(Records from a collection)
################

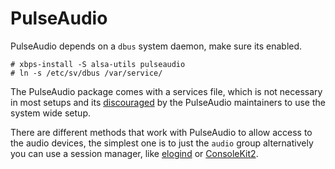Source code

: # PulseAudio

PulseAudio depends on a `dbus` system daemon, make sure its enabled.

```
# xbps-install -S alsa-utils pulseaudio
# ln -s /etc/sv/dbus /var/service/
```

The PulseAudio package comes with a services file, which is not necessary in
most setups and its
[discouraged](https://www.freedesktop.org/wiki/Software/PulseAudio/Documentation/User/SystemWide/)
by the PulseAudio maintainers to use the system wide setup.

There are different methods that work with PulseAudio to allow access to the
audio devices, the simplest one is to just the `audio` group alternatively you
can use a session manager, like [elogind](#elogind) or
[ConsoleKit2](#consolekit2).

################

= TO DO =
A faithful copy of the records above is needed, with the pictures left out.

= RESULT BELOW =
Source code

: # PulseAudio

PulseAudio depends on a `dbus` system daemon, make sure its enabled.

```
# xbps-install -S alsa-utils pulseaudio
# ln -s /etc/sv/dbus /var/service/
```

The PulseAudio package comes with a services file, which is not necessary in
most setups and its
[discouraged](https://www.freedesktop.org/wiki/Software/PulseAudio/Documentation/User/SystemWide/)
by the PulseAudio maintainers to use the system wide setup.

There are different methods that work with PulseAudio to allow access to the
audio devices, the simplest one is to just the `audio` group alternatively you
can use a session manager, like [elogind](#elogind) or
[ConsoleKit2](#consolekit2).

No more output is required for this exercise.